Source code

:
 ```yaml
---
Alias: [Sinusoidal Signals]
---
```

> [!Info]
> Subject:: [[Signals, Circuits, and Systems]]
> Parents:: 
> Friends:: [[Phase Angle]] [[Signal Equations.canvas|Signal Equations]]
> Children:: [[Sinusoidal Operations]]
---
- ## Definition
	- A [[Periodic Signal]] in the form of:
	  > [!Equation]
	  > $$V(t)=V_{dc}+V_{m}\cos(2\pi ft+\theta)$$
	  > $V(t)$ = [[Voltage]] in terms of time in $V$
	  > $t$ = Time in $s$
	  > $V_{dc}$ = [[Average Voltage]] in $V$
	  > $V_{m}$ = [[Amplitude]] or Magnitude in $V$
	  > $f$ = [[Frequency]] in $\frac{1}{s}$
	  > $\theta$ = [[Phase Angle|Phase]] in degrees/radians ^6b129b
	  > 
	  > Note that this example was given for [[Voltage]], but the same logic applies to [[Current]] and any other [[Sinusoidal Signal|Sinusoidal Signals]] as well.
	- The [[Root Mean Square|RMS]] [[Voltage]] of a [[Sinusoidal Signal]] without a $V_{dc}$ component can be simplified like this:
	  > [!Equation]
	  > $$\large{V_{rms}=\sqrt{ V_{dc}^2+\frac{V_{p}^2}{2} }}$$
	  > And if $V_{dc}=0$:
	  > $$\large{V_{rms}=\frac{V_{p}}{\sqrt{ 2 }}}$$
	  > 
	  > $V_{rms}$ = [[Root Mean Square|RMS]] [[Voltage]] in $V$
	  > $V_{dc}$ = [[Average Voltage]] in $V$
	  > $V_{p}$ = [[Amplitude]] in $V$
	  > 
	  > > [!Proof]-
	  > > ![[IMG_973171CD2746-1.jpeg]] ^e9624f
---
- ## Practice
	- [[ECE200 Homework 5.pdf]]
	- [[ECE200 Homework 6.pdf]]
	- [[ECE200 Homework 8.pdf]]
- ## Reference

----

* **Task description**: The data given above must be transcribed exactly and completely.

* **Result below**:
Source code

:
 ```yaml
---
Alias: [Sinusoidal Signals]
---
```

> [!Info]
> Subject:: [[Signals, Circuits, and Systems]]
> Parents:: 
> Friends:: [[Phase Angle]] [[Signal Equations.canvas|Signal Equations]]
> Children:: [[Sinusoidal Operations]]
---
- ## Definition
	- A [[Periodic Signal]] in the form of:
	  > [!Equation]
	  > $$V(t)=V_{dc}+V_{m}\cos(2\pi ft+\theta)$$
	  > $V(t)$ = [[Voltage]] in terms of time in $V$
	  > $t$ = Time in $s$
	  > $V_{dc}$ = [[Average Voltage]] in $V$
	  > $V_{m}$ = [[Amplitude]] or Magnitude in $V$
	  > $f$ = [[Frequency]] in $\frac{1}{s}$
	  > $\theta$ = [[Phase Angle|Phase]] in degrees/radians ^6b129b
	  > 
	  > Note that this example was given for [[Voltage]], but the same logic applies to [[Current]] and any other [[Sinusoidal Signal|Sinusoidal Signals]] as well.
	- The [[Root Mean Square|RMS]] [[Voltage]] of a [[Sinusoidal Signal]] without a $V_{dc}$ component can be simplified like this:
	  > [!Equation]
	  > $$\large{V_{rms}=\sqrt{ V_{dc}^2+\frac{V_{p}^2}{2} }}$$
	  > And if $V_{dc}=0$:
	  > $$\large{V_{rms}=\frac{V_{p}}{\sqrt{ 2 }}}$$
	  > 
	  > $V_{rms}$ = [[Root Mean Square|RMS]] [[Voltage]] in $V$
	  > $V_{dc}$ = [[Average Voltage]] in $V$
	  > $V_{p}$ = [[Amplitude]] in $V$
	  > 
	  > > [!Proof]-
	  > > ![[IMG_973171CD2746-1.jpeg]] ^e9624f
---
- ## Practice
	- [[ECE200 Homework 5.pdf]]
	- [[ECE200 Homework 6.pdf]]
	- [[ECE200 Homework 8.pdf]]
- ## Reference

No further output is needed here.